Thursday, January 10, 2008

My existentialism never came on prom night.

I stared a little longer than necessary at them because they knew where Mr. Boertje's class was. I watched them because they were done with their gym requirements for graduation. I was intimidated by them because their clothes didn't look like they'd just made it through four years of Catholic school, with their shirts with words on them, and their jeans nicely beaten in.
Then, a few years later, I was shuddering after a new group of people. Those who knew the best places to park around campus. The people who had their elementary algebra classes under their belt. Those who had the bands on their Apples playing over speakers at big parties in houses I wanted to live in, with complicated beats and complex, meaningless band names.

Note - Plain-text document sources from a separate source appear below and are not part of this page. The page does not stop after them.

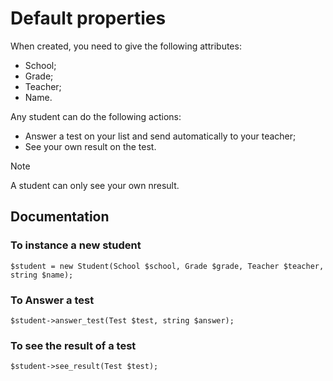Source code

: # Default properties

When created, you need to give the following attributes:
+ School;
+ Grade;
+ Teacher;
+ Name.

Any student can do the following actions:
+ Answer a test on your list and send automatically to your teacher;
+ See your own result on the test.
> [!NOTE]
> A student can only see your own nresult.

## Documentation
### To instance a new student
```$student = new Student(School $school, Grade $grade, Teacher $teacher, string $name);```

### To Answer a test
``` $student->answer_test(Test $test, string $answer); ```

### To see the result of a test
``` $student->see_result(Test $test); ```  

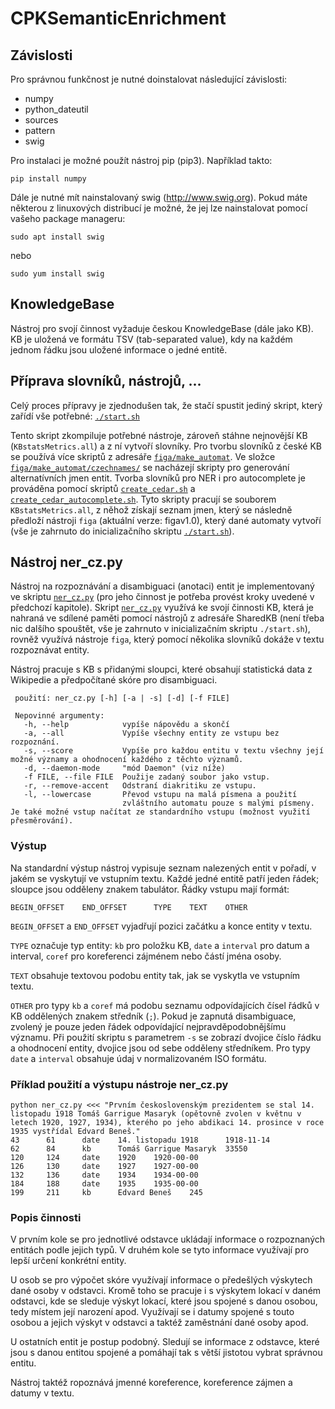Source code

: # CPKSemanticEnrichment

## Závislosti
Pro správnou funkčnost je nutné doinstalovat následující závislosti:
* numpy
* python_dateutil
* sources
* pattern
* swig

Pro instalaci je možné použít nástroj pip (pip3). Například takto:

    pip install numpy

Dále je nutné mít nainstalovaný swig (http://www.swig.org). Pokud máte některou z linuxových distribucí je možné, že jej lze nainstalovat pomocí vašeho package manageru:

    sudo apt install swig

nebo

    sudo yum install swig

## KnowledgeBase

Nástroj pro svojí činnost vyžaduje českou KnowledgeBase (dále jako KB). KB je uložená ve formátu TSV (tab-separated value), kdy na každém jednom řádku jsou uložené informace o jedné entitě.

## Příprava slovníků, nástrojů, ...
Celý proces přípravy je zjednodušen tak, že stačí spustit jediný skript, který zařídí vše potřebné:
[`./start.sh`](start.sh)

Tento skript zkompiluje potřebné nástroje, zároveň stáhne nejnovější KB (`KBstatsMetrics.all`) a z ní vytvoří slovníky. Pro tvorbu slovníků z české KB se používá více skriptů z adresáře [`figa/make_automat`](figa/make_automat). Ve složce [`figa/make_automat/czechnames/`](figa/make_automat/czechnames/) se nacházejí skripty pro generování alternatívních jmen entit. 
Tvorba slovníků pro NER i pro autocomplete je prováděna pomocí skriptů [`create_cedar.sh`](figa/make_automat/create_cedar.sh) a [`create_cedar_autocomplete.sh`](figa/make_automat/create_cedar_autocomplete.sh). Tyto skripty pracují se souborem `KBstatsMetrics.all`, z něhož získají seznam jmen, který se následně předloží nástroji `figa` (aktuální verze: figav1.0), který dané automaty vytvoří (vše je zahrnuto do inicializačního skriptu [`./start.sh`](start.sh)).

## Nástroj ner_cz.py

Nástroj na rozpoznávání a disambiguaci (anotaci) entit je implementovaný ve skriptu [`ner_cz.py`](ner_cz.py) (pro jeho činnost je potřeba provést kroky uvedené v předchozí kapitole). Skript [`ner_cz.py`](ner_cz.py) využívá ke svojí činnosti KB, která je nahraná ve sdílené paměti pomocí nástrojů z adresáře SharedKB (není třeba nic dalšího spouštět, vše je zahrnuto v inicializačním skriptu `./start.sh`), rovněž využívá nástroje `figa`, který pomocí několika slovníků dokáže v textu rozpoznávat entity. 

Nástroj pracuje s KB s přidanými sloupci, které obsahují statistická data z Wikipedie a předpočítané skóre pro disambiguaci.

```
 použití: ner_cz.py [-h] [-a | -s] [-d] [-f FILE]

 Nepovinné argumenty:
   -h, --help            vypíše nápovědu a skončí
   -a, --all             Vypíše všechny entity ze vstupu bez rozpoznání.
   -s, --score           Vypíše pro každou entitu v textu všechny její možné významy a ohodnocení každého z těchto významů.
   -d, --daemon-mode     "mód Daemon" (viz níže)
   -f FILE, --file FILE  Použije zadaný soubor jako vstup.
   -r, --remove-accent   Odstraní diakritiku ze vstupu.
   -l, --lowercase       Převod vstupu na malá písmena a použití
                         zvláštního automatu pouze s malými písmeny.
Je také možné vstup načítat ze standardního vstupu (možnost využití přesměrování).
```

### Výstup

Na standardní výstup nástroj vypisuje seznam nalezených entit v pořadí, v jakém se vyskytují ve vstupním textu. Každé jedné entitě patří jeden řádek; sloupce jsou odděleny znakem tabulátor. Řádky vstupu mají formát:

```
BEGIN_OFFSET    END_OFFSET      TYPE    TEXT    OTHER
```

`BEGIN_OFFSET` a `END_OFFSET` vyjadřují pozici začátku a konce entity v textu.

`TYPE` označuje typ entity: `kb` pro položku KB, `date` a `interval` pro datum a interval, `coref` pro koreferenci zájménem nebo částí jména osoby.

`TEXT` obsahuje textovou podobu entity tak, jak se vyskytla ve vstupním textu.

`OTHER` pro typy `kb` a `coref` má podobu seznamu odpovídajících čísel řádků v KB oddělených znakem středník (`;`). Pokud je zapnutá disambiguace, zvolený je pouze jeden řádek odpovídající nejpravděpodobnějšímu významu. Při použití skriptu s parametrem `-s` se zobrazí dvojice číslo řádku a ohodnocení entity, dvojice jsou od sebe odděleny středníkem. Pro typy `date` a `interval` obsahuje údaj v normalizovaném ISO formátu.

### Příklad použití a výstupu nástroje ner_cz.py
```
python ner_cz.py <<< "Prvním československým prezidentem se stal 14. listopadu 1918 Tomáš Garrigue Masaryk (opětovně zvolen v květnu v letech 1920, 1927, 1934), kterého po jeho abdikaci 14. prosince v roce 1935 vystřídal Edvard Beneš."
43      61      date    14. listopadu 1918      1918-11-14
62      84      kb      Tomáš Garrigue Masaryk  33550
120     124     date    1920    1920-00-00
126     130     date    1927    1927-00-00
132     136     date    1934    1934-00-00
184     188     date    1935    1935-00-00
199     211     kb      Edvard Beneš    245
```

### Popis činnosti
V prvním kole se pro jednotlivé odstavce ukládají informace o rozpoznaných entitách podle jejich typů. V druhém kole se tyto informace využívají pro lepší určení konkrétní entity.

U osob se pro výpočet skóre využívají informace o předešlých výskytech dané osoby v odstavci. Kromě toho se pracuje i s výskytem lokací v daném odstavci, kde se sleduje výskyt lokací, které jsou spojené s danou osobou, tedy místem její narození apod. Využívají se i datumy spojené s touto osobou a jejich výskyt v odstavci a taktéž zaměstnání dané osoby apod.

U ostatních entit je postup podobný. Sledují se informace z odstavce, které jsou s danou entitou spojené a pomáhají tak s větší jistotou vybrat správnou entitu.

Nástroj taktéž ropoznává jmenné koreference, koreference zájmen a datumy v textu.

Yeah. They were all the ones a few years older than I was. The cool kids, if you will. Never, ever in my life have I been confused for one of them. The closer I get to their age, actually, the further away they get.

Now, they're the ones with the hybrid cars, the iPods with sleeker designs than my own. They're the ones with clothes that match. Homes that look like they're just sitting around, waiting for dwell to show up. Aaan-y-time now.

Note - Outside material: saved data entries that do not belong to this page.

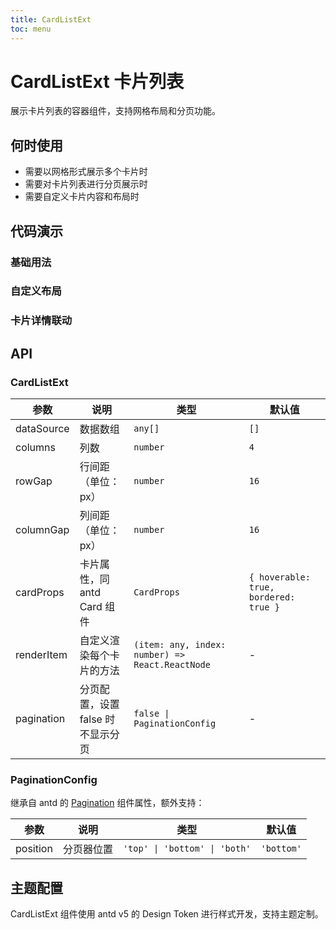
 ```yaml
---
title: CardListExt
toc: menu
---
```


# CardListExt 卡片列表

展示卡片列表的容器组件，支持网格布局和分页功能。

## 何时使用

- 需要以网格形式展示多个卡片时
- 需要对卡片列表进行分页展示时
- 需要自定义卡片内容和布局时

## 代码演示

### 基础用法

<code src="../../packages/antd-ext/examples/CardListExt"></code>

### 自定义布局

<code src="../../packages/antd-ext/examples/CardListExt/CustomLayout"></code>

### 卡片详情联动

<code src="../../packages/antd-ext/examples/CardListExt/CardListDetail"></code>

## API

### CardListExt

| 参数 | 说明 | 类型 | 默认值 |
| --- | --- | --- | --- |
| dataSource | 数据数组 | `any[]` | `[]` |
| columns | 列数 | `number` | `4` |
| rowGap | 行间距（单位：px） | `number` | `16` |
| columnGap | 列间距（单位：px） | `number` | `16` |
| cardProps | 卡片属性，同 antd Card 组件 | `CardProps` | `{ hoverable: true, bordered: true }` |
| renderItem | 自定义渲染每个卡片的方法 | `(item: any, index: number) => React.ReactNode` | - |
| pagination | 分页配置，设置 false 时不显示分页 | `false \| PaginationConfig` | - |

### PaginationConfig

继承自 antd 的 [Pagination](https://ant.design/components/pagination-cn) 组件属性，额外支持：

| 参数 | 说明 | 类型 | 默认值 |
| --- | --- | --- | --- |
| position | 分页器位置 | `'top' \| 'bottom' \| 'both'` | `'bottom'` |

## 主题配置

CardListExt 组件使用 antd v5 的 Design Token 进行样式开发，支持主题定制。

See, my clothes fit fine now, but they don't necessarily match. My car gets OK gas mileage, but I'd park Dave's around the block if my dwell-worthy friends got the call about the magazine shoot. I don't remember the last band I found. My furniture comes from seven different places, and relies heavily on you assuming particle board is real wood.

So why can't I ever catch up?

I'm having a bit of a funky crisis right now, as my birthday cake bakes in the oven, because even though I'm where I thought I'd be at this point in life, nothing is as clean or as match-y as I thought. The cool kids are still cooler.

Maybe, I'm realizing, that's OK. Because I don't know if you've read dwell, but it's a lot of work to make a coffee table shine like that, all the time. I think I gotta just let that one go.